→ **EXERCISE**: Copy out the entries exactly, from the first line to the last.

Top of TASK DATA

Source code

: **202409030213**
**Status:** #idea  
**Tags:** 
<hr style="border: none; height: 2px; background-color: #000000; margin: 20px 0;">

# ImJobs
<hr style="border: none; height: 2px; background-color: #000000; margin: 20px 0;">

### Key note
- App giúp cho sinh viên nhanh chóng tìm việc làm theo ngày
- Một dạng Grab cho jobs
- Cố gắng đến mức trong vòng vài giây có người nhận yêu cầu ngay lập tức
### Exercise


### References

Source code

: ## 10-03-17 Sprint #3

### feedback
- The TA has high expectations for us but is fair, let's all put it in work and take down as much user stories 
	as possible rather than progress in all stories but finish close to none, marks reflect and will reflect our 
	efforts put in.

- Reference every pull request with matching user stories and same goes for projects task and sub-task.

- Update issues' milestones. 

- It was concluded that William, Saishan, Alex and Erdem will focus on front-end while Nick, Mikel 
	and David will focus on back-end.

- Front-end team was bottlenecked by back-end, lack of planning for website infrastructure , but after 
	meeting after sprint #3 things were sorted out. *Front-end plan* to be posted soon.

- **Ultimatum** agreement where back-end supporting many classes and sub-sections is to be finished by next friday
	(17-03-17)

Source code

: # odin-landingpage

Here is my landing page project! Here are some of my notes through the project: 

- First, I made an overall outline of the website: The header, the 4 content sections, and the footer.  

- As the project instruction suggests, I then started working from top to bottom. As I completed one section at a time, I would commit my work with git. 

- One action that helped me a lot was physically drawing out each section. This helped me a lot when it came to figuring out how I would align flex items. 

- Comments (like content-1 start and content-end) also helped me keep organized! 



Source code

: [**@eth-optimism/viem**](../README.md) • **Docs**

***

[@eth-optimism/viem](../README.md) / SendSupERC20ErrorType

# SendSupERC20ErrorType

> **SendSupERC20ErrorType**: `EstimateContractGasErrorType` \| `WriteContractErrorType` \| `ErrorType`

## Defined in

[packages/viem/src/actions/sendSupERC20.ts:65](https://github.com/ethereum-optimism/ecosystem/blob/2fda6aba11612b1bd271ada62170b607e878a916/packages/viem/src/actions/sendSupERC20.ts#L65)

Bottom of TASK DATA

→ **TASK RESPONSE**:
Source code

: **202409030213**
**Status:** #idea  
**Tags:** 
<hr style="border: none; height: 2px; background-color: #000000; margin: 20px 0;">

# ImJobs
<hr style="border: none; height: 2px; background-color: #000000; margin: 20px 0;">

### Key note
- App giúp cho sinh viên nhanh chóng tìm việc làm theo ngày
- Một dạng Grab cho jobs
- Cố gắng đến mức trong vòng vài giây có người nhận yêu cầu ngay lập tức
### Exercise


### References

Source code

: ## 10-03-17 Sprint #3

### feedback
- The TA has high expectations for us but is fair, let's all put it in work and take down as much user stories 
	as possible rather than progress in all stories but finish close to none, marks reflect and will reflect our 
	efforts put in.

- Reference every pull request with matching user stories and same goes for projects task and sub-task.

- Update issues' milestones. 

- It was concluded that William, Saishan, Alex and Erdem will focus on front-end while Nick, Mikel 
	and David will focus on back-end.

- Front-end team was bottlenecked by back-end, lack of planning for website infrastructure , but after 
	meeting after sprint #3 things were sorted out. *Front-end plan* to be posted soon.

- **Ultimatum** agreement where back-end supporting many classes and sub-sections is to be finished by next friday
	(17-03-17)

Source code

: # odin-landingpage

Here is my landing page project! Here are some of my notes through the project: 

- First, I made an overall outline of the website: The header, the 4 content sections, and the footer.  

- As the project instruction suggests, I then started working from top to bottom. As I completed one section at a time, I would commit my work with git. 

- One action that helped me a lot was physically drawing out each section. This helped me a lot when it came to figuring out how I would align flex items. 

- Comments (like content-1 start and content-end) also helped me keep organized! 



Source code

: [**@eth-optimism/viem**](../README.md) • **Docs**

***

[@eth-optimism/viem](../README.md) / SendSupERC20ErrorType

# SendSupERC20ErrorType

> **SendSupERC20ErrorType**: `EstimateContractGasErrorType` \| `WriteContractErrorType` \| `ErrorType`

## Defined in

[packages/viem/src/actions/sendSupERC20.ts:65](https://github.com/ethereum-optimism/ecosystem/blob/2fda6aba11612b1bd271ada62170b607e878a916/packages/viem/src/actions/sendSupERC20.ts#L65)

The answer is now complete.